The Center for Human Capital, Innovation and Technology has embarked on a
multi-year project to identify the skills and competencies of successful
innovator firms. Over the last two years, Center researchers have mined case
studies, examining innovation research and theory in the development of a
comprehensive organizational innovation capability assessment instrument.
The instrument divides the process of innovation into three phases:
innovation initiation, innovation realization and production, and innovation
diffusion. At each stage, the tool is designed to measure specific factors
that indicate a firm’s ability to produce the end products associated with
the stage. For example, innovation initiation deals with an organization’s
recognition of the need for innovation. This recognition may be driven by
external factors such as increased competition or customer requests.

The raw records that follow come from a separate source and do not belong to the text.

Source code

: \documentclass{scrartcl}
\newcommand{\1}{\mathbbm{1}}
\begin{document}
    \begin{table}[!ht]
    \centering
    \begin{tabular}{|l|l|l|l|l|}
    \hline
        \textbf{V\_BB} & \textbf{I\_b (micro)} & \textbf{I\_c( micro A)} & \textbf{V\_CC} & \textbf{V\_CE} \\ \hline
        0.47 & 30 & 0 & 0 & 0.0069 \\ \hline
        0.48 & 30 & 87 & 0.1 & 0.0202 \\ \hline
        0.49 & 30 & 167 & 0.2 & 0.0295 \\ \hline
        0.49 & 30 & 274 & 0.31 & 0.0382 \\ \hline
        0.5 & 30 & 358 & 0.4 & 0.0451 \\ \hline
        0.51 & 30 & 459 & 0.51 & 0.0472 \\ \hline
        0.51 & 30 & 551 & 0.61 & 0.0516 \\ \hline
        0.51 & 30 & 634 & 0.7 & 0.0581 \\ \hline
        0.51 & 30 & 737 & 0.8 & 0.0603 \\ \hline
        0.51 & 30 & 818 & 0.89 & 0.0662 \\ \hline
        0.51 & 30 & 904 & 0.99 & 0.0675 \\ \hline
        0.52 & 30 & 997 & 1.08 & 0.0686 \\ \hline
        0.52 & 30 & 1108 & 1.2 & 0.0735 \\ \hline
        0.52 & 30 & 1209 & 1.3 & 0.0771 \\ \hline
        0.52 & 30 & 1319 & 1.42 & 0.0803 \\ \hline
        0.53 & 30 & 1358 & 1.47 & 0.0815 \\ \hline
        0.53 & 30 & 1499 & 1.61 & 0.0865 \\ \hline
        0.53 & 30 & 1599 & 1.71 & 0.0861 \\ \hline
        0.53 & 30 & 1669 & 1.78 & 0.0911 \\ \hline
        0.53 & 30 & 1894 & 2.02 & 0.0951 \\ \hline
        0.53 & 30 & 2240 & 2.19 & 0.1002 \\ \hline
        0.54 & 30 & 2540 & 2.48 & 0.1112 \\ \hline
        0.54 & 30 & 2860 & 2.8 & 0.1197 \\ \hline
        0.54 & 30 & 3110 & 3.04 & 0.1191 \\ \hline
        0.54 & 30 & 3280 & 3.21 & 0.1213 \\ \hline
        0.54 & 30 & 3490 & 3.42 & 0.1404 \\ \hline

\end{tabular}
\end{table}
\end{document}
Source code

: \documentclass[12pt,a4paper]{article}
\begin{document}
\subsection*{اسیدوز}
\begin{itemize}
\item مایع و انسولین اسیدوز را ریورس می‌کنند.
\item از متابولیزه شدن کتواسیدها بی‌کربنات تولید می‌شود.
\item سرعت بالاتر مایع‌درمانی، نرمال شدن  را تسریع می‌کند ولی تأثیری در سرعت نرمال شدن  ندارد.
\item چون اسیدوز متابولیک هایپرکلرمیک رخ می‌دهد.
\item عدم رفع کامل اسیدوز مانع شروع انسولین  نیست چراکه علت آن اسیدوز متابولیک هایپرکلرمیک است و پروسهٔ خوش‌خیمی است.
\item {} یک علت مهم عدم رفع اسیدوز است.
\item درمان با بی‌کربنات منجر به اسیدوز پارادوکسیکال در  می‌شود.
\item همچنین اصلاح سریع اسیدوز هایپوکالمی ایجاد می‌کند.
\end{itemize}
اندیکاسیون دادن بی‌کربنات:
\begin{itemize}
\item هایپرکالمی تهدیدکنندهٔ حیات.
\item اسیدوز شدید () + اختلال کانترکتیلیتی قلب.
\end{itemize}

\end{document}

However, it may also be driven by internal factors such as the insights of
organizational members. Our tool measures how the firm becomes aware of
markets, generates creative ideas and creates an innovation agenda or a map
for organizational innovation.
While an innovation agenda is important, the Center researchers found
that successful innovators were able to move beyond invention and creative
ideas to prototypes and commercialized products. Some innovation analysts
are concerned that even firms like Sony, known for their innovative
products, are having difficulty taking ideas from the drawing board to the
customer [1]. The innovation realization and production
stage is concerned with the development of the innovation within the
organization. The stage measures how a firm builds support for the
innovation internally, mobilizes resources, develops and evaluates
prototypes. One of the things that distinguish the Center assessment tool
from other tools is that it uses information from the firm to determine the
factors within an organization that may facilitate or impeded prototype
development speed. Clearly, in a dynamic environment, understanding where
bottlenecks in the innovation process occur is key. A great process that
takes years might cause a firm to miss an important opportunity.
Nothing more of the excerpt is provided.